The Potential of Distributed Generation using Dual-Fuel Technology in Myanmar
(Room Nile 1)
20 Sep 17
2:00 PM
-
3:30 PM
Tracks:
Track E - Integration, Storage and Distributed Generation
Following the lifting of the sanctions, Myanmar has become one of the hottest countries in South East Asia for business, economic and trade activities. In order to fulfill its growth, Myanmar needs to substantially increase its current installed generation capacity of 5,215MW. As per the Myanmar Energy Master Plan of Asian Development Bank (ADB), the demand forecast is expected to grow to close to 14,500MW in 2030. Due to the current domestic gas shortage till 2020, alternative liquid fuel sources should be considered in the short and middle term future for power generation in order not to slow down the economic and industrial development of Myanmar. This is line with Japan International Cooperation Agency (JICA) recommendation in its National Electricity Master Plan reports where JICA mentioned that liquid fuel firing could be considered for power generation. Firstly, this paper will study the current Myanmar’s power system, explains the merits of Distributed Generation and how DG could help Myanmar to address its urgent needs for power. It would recommend a few locations where decentralized power plant could be built. Secondly, this paper will study the various possible liquid fuels available for DG in Myanmar.

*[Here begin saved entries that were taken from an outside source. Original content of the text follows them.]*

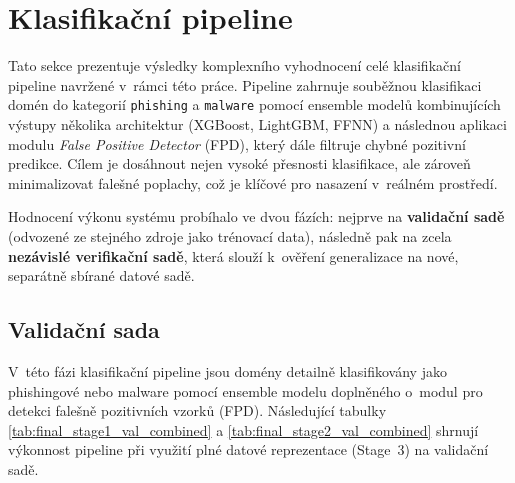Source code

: 

\section{Klasifikační pipeline}
\label{res:classification_pipeline}


Tato sekce prezentuje výsledky komplexního vyhodnocení celé klasifikační pipeline navržené v~rámci této práce. Pipeline zahrnuje souběžnou klasifikaci domén do kategorií \texttt{phishing} a \texttt{malware} pomocí ensemble modelů kombinujících výstupy několika architektur (XGBoost, LightGBM, FFNN) a následnou aplikaci modulu \textit{False Positive Detector} (FPD), který dále filtruje chybné pozitivní predikce. Cílem je dosáhnout nejen vysoké přesnosti klasifikace, ale zároveň minimalizovat falešné poplachy, což je klíčové pro nasazení v~reálném prostředí.

Hodnocení výkonu systému probíhalo ve dvou fázích: nejprve na \textbf{validační sadě} (odvozené ze stejného zdroje jako trénovací data), následně pak na zcela \textbf{nezávislé verifikační sadě}, která slouží k~ověření generalizace na nové, separátně sbírané datové sadě. 


\subsection{Validační sada}

V~této fázi klasifikační pipeline jsou domény detailně klasifikovány jako phishingové nebo malware pomocí ensemble modelu doplněného o~modul pro detekci falešně pozitivních vzorků (FPD). Následující tabulky \ref{tab:final_stage1_val_combined} a \ref{tab:final_stage2_val_combined} shrnují výkonnost pipeline při využití plné datové reprezentace (Stage~3) na validační sadě. 



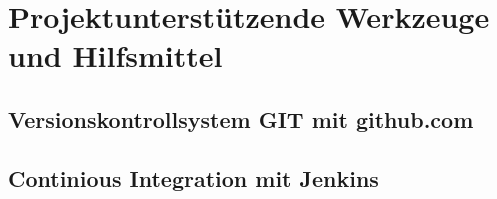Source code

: \section{Projektunterstützende Werkzeuge und Hilfsmittel}

\subsection{Versionskontrollsystem GIT mit github.com}

\subsection{Continious Integration mit Jenkins}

This paper will explain why HFO is the most economic viable fuel to address the short and middle term fuel crisis until pipeline gas or LNG is available and that the initial operation on HFO will also respect Emissions Guidelines of Myanmar. This paper will present 2 case studies of power plants using dual-fuel medium speed internal combustion engines capable of running on HFO initially and switching to natural gas for a 30MW captive power plant for an industrial zone and a 100MW power plant to be connected to the national grid. The 2 case studies will be presented using the cost of generated electricity. Finally, the paper will present a sensitivity analysis which can be used to compare the various unknowns in the DG Value Chain.